The French lender, the country's second-largest by market capitalization, posted group net income down 4.2% year-on-year at €1.82 billion, closely matching the analyst consensus compiled by the group at €1.86 billion.
Net banking income (NBI) rose 6.6% year-on-year to a record €7.26 billion, also in line with the analyst consensus of €7.12 billion.
Crédit Agricole SA stated that its tax expense rose by 35.5% year-on-year to €827 million, citing a €123 million cost in the first quarter from the exceptional corporate tax surtax adopted in the 2025 draft finance bill, with a total estimated cost of €200 million for 2025.
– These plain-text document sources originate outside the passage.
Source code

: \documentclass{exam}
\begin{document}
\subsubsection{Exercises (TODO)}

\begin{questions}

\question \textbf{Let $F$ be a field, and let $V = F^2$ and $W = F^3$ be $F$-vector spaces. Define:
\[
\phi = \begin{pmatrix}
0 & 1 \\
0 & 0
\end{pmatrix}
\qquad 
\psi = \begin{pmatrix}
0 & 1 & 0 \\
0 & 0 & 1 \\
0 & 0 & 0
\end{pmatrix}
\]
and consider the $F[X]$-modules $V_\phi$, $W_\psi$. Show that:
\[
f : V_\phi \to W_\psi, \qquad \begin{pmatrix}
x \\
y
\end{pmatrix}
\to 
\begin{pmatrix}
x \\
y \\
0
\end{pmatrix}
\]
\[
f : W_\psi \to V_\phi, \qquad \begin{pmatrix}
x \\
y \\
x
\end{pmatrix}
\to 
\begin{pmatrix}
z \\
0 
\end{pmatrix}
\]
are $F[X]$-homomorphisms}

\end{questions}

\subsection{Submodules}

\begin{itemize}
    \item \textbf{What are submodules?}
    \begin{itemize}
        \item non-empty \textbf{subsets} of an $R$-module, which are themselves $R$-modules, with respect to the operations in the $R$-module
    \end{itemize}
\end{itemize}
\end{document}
The NBI from the corporate and investment banking division climbed 7.3% year-on-year to a record €1.89 billion, while group net income for the segment fell 0.5% to €648 million, weighed down by the exceptional tax as well as a 7.5% increase in operating expenses to €992 million.
Overall, the NBI for the large clients division rose 6.3% to €2.41 billion, with group net income stable at €723 million.
The asset management and insurance division reported a 15% year-on-year increase in NBI to €2.06 billion, with pre-tax income up 8.2% to €1.14 billion. However, group net income for the division declined by 5% to €680 million.
Retail banking in France saw its NBI grow by 1% to €963 million, but net interest margin fell by 1.7%. Ultimately, group net income for the segment dropped 25.6% year-on-year to €129 million, weighed down by the exceptional surtax.